Bob Schultz ’69, chief of the medical staff at the Kaiser Permanente Santa Rosa Medical Center, will be retiring in April. He has been a doctor at Kaiser for 30 years, and he has delivered about 2,500 babies and supervised 300 doctors and 1,100 other workers at the Santa Rosa complex. Schultz’s 30-year career as an obstetrician-gynecologist and administrator parallels Kaiser’s growth from a clinic at Creekside Plaza in 1980 to a medical megacomplex that handles 141,000 patients at facilities in Santa Rosa, Rohnert Park and Petaluma, accounting for about 44 percent of the county’s privately insured residents. Greg Rosa, a Sebastopol family practice physician, said that Schultz is as responsible as anyone for Kaiser’s success in Sonoma County.
 
Schultz worked in his father’s butcher shop as a teenager, as a park ranger while attending Santa Clara University, and as an electrical engineer for Raytheon in Massachusetts before finding his calling. He enrolled in UC Berkeley’s public health graduate program in 1970, and then switched to medical school at UC Davis and finished there in 1976. His stint in private practice in Lebanon, Ore., lasted just six months as sawmill shutdowns crushed the local economy, forcing Schultz to close his obstetrics office. A medical school classmate invited him to join Kaiser in Santa Rosa, and Schultz found his place, or, as he said, “You come for a job that turns into a career.”
 
Schultz is a bachelor half the year, as Priscilla, his wife of 42 years, lives on the 30-acre upstate New York farm from May to October.
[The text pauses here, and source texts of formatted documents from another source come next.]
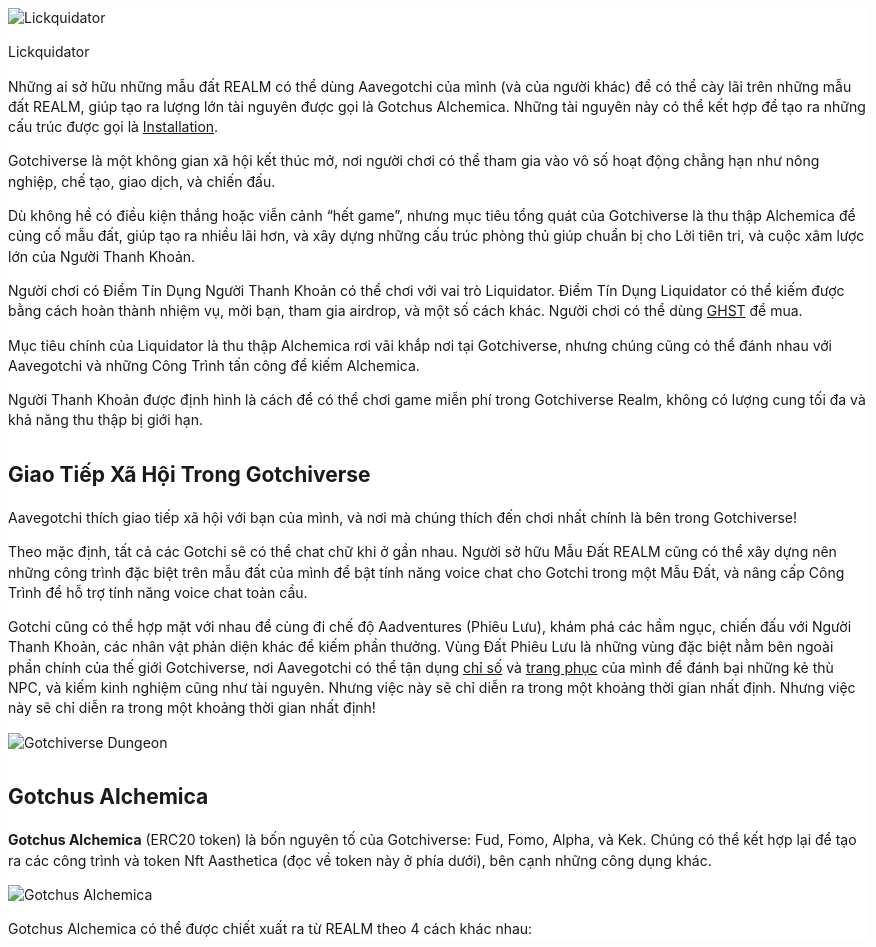 <div class="headerImageContainer">
<img src="/metaverse/lickquidator.gif" class="headerImage" alt="Lickquidator">
<p class="headerImageText">Lickquidator</p>
</div>

Những ai sở hữu những mẫu đất REALM có thể dùng Aavegotchi của mình (và của người khác) để có thể cày lãi trên những mẫu đất REALM, giúp tạo ra lượng lớn tài nguyên được gọi là Gotchus Alchemica. Những tài nguyên này có thể kết hợp để tạo ra những cấu trúc được gọi là [Installation](/metaverse#building-on-realm-parcels).

Gotchiverse là một không gian xã hội kết thúc mở, nơi người chơi có thể tham gia vào vô số hoạt động chẳng hạn như nông nghiệp, chế tạo, giao dịch, và chiến đấu.

Dù không hề có điều kiện thắng hoặc viễn cảnh “hết game”, nhưng mục tiêu tổng quát của Gotchiverse là thu thập Alchemica để củng cố mẫu đất, giúp tạo ra nhiều lãi hơn, và xây dựng những cấu trúc phòng thủ giúp chuẩn bị cho Lời tiên tri, và cuộc xâm lược lớn của Người Thanh Khoản.

Người chơi có Điểm Tín Dụng Người Thanh Khoản có thể chơi với vai trò Liquidator. Điểm Tín Dụng Liquidator có thể kiếm được bằng cách hoàn thành nhiệm vụ, mời bạn, tham gia airdrop, và một số cách khác. Người chơi có thể dùng [GHST](/ghst) để mua.

Mục tiêu chính của Liquidator là thu thập Alchemica rơi vãi khắp nơi tại Gotchiverse, nhưng chúng cũng có thể đánh nhau với Aavegotchi và những Công Trình tấn công để kiếm Alchemica.

Người Thanh Khoản được định hình là cách để có thể chơi game miễn phí trong Gotchiverse Realm, không có lượng cung tối đa và khả năng thu thập bị giới hạn.

## Giao Tiếp Xã Hội Trong Gotchiverse

Aavegotchi thích giao tiếp xã hội với bạn của mình, và nơi mà chúng thích đến chơi nhất chính là bên trong Gotchiverse!

Theo mặc định, tất cả các Gotchi sẽ có thể chat chữ khi ở gần nhau. Người sở hữu Mẫu Đất REALM cũng có thể xây dựng nên những công trình đặc biệt trên mẫu đất của mình để bật tính năng voice chat cho Gotchi trong một Mẫu Đất, và nâng cấp Công Trình để hỗ trợ tính năng voice chat toàn cầu.

Gotchi cũng có thể hợp mặt với nhau để cùng đi chế độ Aadventures (Phiêu Lưu), khám phá các hầm ngục, chiến đấu với Người Thanh Khoản, các nhân vật phản diện khác để kiếm phần thưởng. Vùng Đất Phiêu Lưu là những vùng đặc biệt nằm bên ngoài phần chính của thế giới Gotchiverse, nơi Aavegotchi có thể tận dụng [chỉ số](/traits) và [trang phục](/wearables) của mình để đánh bại những kẻ thù NPC, và kiếm kinh nghiệm cũng như tài nguyên. Nhưng việc này sẽ chỉ diễn ra trong một khoảng thời gian nhất định. Nhưng việc này sẽ chỉ diễn ra trong một khoảng thời gian nhất định!

<img class="bodyImage" src="/metaverse/gotchiverse-dungeon.png" alt="Gotchiverse Dungeon" />

## Gotchus Alchemica

**Gotchus Alchemica** (ERC20 token) là bốn nguyên tố của Gotchiverse: Fud, Fomo, Alpha, và Kek. Chúng có thể kết hợp lại để tạo ra các công trình và token Nft Aasthetica (đọc về token này ở phía dưới), bên cạnh những công dụng khác.

<img class="bodyImage" src="/metaverse/gotchus-alchemica.png" alt="Gotchus Alchemica" />

Gotchus Alchemica có thể được chiết xuất ra từ REALM theo 4 cách khác nhau:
That’s all going to change, as Schultz is leaving Kaiser eight months before hitting mandatory retirement age of 65. He’ll be with Priscilla and Butte, his black Labrador “walking buddy,” in the countryside near the Berkshire Mountains when the fall colors—Schultz’s favorite sight on Earth—explode in October. Schultz is looking forward to a summer at his farmhouse in upstate New York, walking his dog, peering into the heavens with a telescope and settling down with Sudoku puzzles.